Recent academic analyses indicate that knowledge transfer must consider climatic, social, and economic differences, avoiding automatic replications of models. Diplomatic forums within the China-Africa cooperation framework have also begun to include the fight against desertification as a strategic agenda item, according to official institutional statements.
Although cooperation exists on both technical and political levels, experts emphasize that practical success depends more on stable funding, effective governance, and local engagement than on formal declarations. Environmental restoration in arid regions is a long-term process that requires continuous monitoring and constant adaptation.
Between Hope and Ecological Limits
The two projects show that combating desertification is possible, but far from simple. In the Chinese case, the results are more visible in terms of ecological infrastructure and state mobilization. In Africa, the challenge involves integrating environmental restoration with socioeconomic development in contexts often marked by climate vulnerability and political instability.

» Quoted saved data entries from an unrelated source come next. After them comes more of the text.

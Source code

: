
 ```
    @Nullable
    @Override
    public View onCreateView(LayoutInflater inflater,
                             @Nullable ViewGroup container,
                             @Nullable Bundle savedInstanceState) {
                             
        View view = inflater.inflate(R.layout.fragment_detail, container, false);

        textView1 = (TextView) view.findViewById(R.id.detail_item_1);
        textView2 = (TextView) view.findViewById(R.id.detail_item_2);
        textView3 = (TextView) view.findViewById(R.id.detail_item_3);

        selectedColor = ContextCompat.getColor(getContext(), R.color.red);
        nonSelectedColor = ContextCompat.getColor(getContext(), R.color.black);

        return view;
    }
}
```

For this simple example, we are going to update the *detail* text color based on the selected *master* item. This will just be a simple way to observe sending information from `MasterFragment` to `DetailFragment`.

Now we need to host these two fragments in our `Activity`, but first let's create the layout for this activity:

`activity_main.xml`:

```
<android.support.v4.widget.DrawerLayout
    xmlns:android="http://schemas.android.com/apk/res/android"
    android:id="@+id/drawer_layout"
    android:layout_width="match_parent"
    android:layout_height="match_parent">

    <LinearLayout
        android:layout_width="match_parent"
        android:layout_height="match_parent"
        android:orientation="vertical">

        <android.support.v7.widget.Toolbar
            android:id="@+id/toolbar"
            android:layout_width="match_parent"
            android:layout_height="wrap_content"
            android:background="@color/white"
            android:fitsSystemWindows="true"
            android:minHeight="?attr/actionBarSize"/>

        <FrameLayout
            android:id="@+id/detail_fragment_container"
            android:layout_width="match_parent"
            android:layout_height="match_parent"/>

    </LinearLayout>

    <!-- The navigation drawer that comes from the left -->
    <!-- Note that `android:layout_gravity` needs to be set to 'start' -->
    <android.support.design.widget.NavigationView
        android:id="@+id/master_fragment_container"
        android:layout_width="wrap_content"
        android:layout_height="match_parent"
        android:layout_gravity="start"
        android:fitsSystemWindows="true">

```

Experts in ecology and environmental policy agree that restoring dry landscapes does not simply mean planting trees. It involves recovering ecological functions, protecting water resources, and ensuring that local populations can live sustainably in previously degraded areas.
The trajectory of the “green walls” reveals a complex reality: the advance of sand can be contained, but only with scientific planning, consistent investment, and long-term commitment. More than environmental symbols, these projects have become global experiments on how entire societies face the limits imposed by climate change and land degradation.